## Work instructions
Spot each line in the records below where the word "rootdir" occurs, then copy it.

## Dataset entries
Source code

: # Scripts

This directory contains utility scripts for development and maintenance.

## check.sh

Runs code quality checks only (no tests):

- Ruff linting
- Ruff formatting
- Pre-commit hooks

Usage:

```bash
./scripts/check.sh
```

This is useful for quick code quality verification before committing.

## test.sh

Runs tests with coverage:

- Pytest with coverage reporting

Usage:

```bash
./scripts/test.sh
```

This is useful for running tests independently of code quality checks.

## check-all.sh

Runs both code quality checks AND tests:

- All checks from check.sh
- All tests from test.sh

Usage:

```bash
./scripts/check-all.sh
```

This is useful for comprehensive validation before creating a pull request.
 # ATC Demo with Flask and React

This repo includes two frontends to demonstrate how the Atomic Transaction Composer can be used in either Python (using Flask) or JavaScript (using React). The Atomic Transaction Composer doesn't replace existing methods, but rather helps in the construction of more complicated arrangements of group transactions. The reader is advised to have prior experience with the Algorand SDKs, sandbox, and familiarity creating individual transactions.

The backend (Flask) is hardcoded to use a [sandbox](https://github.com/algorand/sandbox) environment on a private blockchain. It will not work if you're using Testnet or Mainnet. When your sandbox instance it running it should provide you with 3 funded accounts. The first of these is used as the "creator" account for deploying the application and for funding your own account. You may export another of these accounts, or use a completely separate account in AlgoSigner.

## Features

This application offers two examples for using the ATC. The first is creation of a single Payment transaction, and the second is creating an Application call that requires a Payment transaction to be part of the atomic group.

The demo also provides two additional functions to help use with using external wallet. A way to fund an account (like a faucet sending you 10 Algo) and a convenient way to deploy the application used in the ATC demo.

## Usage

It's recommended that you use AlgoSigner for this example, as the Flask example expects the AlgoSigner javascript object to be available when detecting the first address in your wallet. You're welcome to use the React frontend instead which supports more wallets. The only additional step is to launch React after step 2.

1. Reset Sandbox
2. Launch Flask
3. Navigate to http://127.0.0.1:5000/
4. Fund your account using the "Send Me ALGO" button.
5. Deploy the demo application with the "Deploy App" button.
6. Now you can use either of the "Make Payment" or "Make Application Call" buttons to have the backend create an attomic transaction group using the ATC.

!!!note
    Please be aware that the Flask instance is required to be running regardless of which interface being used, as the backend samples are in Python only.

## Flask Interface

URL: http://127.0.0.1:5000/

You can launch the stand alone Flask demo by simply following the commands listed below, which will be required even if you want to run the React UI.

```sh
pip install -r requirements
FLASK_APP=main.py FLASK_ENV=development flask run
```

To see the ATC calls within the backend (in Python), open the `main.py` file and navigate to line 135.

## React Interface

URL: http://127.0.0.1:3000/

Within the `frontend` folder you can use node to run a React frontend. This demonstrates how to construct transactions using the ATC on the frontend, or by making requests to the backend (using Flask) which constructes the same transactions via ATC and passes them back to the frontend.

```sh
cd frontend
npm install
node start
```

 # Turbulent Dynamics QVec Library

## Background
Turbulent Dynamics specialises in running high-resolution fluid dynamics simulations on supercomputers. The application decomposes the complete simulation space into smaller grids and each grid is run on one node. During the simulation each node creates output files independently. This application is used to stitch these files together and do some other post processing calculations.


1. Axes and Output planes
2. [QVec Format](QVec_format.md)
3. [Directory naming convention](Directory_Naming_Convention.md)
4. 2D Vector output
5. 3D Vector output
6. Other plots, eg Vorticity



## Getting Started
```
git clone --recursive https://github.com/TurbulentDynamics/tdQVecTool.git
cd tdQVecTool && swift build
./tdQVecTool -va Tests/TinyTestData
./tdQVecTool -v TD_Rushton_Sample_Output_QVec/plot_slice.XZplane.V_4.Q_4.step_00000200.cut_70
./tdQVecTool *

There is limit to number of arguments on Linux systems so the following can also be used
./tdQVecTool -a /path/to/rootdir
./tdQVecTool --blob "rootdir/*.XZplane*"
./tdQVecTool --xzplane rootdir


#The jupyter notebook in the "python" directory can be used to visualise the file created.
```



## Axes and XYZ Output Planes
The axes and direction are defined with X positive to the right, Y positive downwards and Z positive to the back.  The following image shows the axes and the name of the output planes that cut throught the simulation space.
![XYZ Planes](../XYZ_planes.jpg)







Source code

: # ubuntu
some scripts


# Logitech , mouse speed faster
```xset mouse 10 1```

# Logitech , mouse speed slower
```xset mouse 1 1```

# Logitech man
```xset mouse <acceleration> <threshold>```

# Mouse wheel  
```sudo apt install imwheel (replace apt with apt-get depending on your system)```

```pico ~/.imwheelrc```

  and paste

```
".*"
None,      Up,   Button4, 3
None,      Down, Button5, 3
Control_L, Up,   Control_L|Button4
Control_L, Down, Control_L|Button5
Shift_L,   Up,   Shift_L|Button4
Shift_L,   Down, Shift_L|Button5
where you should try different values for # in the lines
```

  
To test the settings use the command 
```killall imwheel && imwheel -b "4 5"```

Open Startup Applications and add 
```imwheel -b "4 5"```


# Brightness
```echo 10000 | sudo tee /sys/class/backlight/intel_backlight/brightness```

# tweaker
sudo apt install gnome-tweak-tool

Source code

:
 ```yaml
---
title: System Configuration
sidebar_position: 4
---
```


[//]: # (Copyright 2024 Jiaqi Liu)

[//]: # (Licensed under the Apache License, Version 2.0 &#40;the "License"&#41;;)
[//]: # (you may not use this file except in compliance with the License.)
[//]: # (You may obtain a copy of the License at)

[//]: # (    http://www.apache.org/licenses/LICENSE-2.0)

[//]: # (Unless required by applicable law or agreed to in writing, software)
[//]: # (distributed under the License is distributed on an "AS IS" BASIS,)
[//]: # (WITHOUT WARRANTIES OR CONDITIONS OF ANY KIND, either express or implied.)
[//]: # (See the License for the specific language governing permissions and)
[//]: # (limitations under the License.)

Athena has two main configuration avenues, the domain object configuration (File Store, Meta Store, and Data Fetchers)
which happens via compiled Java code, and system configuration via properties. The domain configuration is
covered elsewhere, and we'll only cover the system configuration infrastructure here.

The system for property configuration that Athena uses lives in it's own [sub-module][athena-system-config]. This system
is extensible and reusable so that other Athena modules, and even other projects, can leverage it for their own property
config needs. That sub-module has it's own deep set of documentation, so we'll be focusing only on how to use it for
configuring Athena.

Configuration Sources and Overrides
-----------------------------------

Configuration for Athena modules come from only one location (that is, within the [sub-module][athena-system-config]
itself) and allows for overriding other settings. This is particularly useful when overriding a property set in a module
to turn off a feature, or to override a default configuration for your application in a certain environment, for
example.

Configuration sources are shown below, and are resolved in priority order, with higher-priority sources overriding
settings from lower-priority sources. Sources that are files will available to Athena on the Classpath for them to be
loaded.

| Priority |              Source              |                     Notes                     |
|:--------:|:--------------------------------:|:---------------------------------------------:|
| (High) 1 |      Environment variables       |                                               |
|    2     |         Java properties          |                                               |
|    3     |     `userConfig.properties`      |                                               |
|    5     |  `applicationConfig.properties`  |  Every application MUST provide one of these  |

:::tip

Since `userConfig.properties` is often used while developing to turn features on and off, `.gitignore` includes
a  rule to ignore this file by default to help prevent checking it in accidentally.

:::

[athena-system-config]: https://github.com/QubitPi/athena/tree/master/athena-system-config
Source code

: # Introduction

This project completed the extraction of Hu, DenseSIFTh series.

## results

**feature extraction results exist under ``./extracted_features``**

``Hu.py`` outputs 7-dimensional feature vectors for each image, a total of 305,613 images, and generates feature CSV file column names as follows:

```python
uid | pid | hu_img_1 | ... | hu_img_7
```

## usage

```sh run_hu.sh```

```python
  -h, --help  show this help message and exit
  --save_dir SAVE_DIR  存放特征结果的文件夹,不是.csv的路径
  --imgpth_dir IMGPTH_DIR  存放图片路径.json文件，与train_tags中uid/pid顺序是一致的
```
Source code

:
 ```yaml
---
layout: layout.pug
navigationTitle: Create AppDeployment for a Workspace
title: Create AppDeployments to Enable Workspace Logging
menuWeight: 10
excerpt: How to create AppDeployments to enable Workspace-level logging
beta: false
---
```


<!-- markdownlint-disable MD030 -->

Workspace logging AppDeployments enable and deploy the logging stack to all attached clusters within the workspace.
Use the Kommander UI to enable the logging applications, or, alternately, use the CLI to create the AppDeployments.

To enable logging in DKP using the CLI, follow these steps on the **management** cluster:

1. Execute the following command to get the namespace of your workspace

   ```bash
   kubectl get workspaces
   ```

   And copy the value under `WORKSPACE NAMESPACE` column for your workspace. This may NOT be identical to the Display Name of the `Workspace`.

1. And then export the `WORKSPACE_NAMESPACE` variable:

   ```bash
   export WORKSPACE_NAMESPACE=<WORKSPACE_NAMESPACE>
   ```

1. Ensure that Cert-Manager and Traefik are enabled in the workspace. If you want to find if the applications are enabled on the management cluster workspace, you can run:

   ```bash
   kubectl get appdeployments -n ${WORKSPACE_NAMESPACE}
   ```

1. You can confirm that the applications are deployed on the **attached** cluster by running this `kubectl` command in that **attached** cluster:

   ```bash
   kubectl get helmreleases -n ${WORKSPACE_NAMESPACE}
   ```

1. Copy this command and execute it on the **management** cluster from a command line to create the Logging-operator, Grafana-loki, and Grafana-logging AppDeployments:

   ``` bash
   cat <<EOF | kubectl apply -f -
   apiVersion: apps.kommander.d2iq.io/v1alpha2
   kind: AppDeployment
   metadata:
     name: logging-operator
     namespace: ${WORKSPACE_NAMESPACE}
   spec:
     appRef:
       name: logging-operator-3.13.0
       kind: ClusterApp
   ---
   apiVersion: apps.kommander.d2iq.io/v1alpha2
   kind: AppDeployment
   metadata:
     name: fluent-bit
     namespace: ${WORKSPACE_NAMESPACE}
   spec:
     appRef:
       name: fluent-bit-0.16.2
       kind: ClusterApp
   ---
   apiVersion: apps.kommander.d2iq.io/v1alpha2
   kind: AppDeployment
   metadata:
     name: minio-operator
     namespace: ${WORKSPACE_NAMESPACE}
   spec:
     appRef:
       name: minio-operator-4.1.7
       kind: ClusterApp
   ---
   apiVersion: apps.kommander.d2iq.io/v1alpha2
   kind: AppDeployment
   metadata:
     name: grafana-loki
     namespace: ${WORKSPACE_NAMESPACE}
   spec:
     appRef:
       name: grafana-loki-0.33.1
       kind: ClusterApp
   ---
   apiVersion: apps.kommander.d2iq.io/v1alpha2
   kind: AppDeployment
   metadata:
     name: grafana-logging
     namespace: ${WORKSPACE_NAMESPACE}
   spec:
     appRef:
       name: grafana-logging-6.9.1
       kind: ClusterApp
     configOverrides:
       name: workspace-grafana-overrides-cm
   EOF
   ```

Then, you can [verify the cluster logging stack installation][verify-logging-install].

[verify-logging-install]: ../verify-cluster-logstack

## Output of the task
./tdQVecTool -a /path/to/rootdir
./tdQVecTool --blob "rootdir/*.XZplane*"
./tdQVecTool --xzplane rootdir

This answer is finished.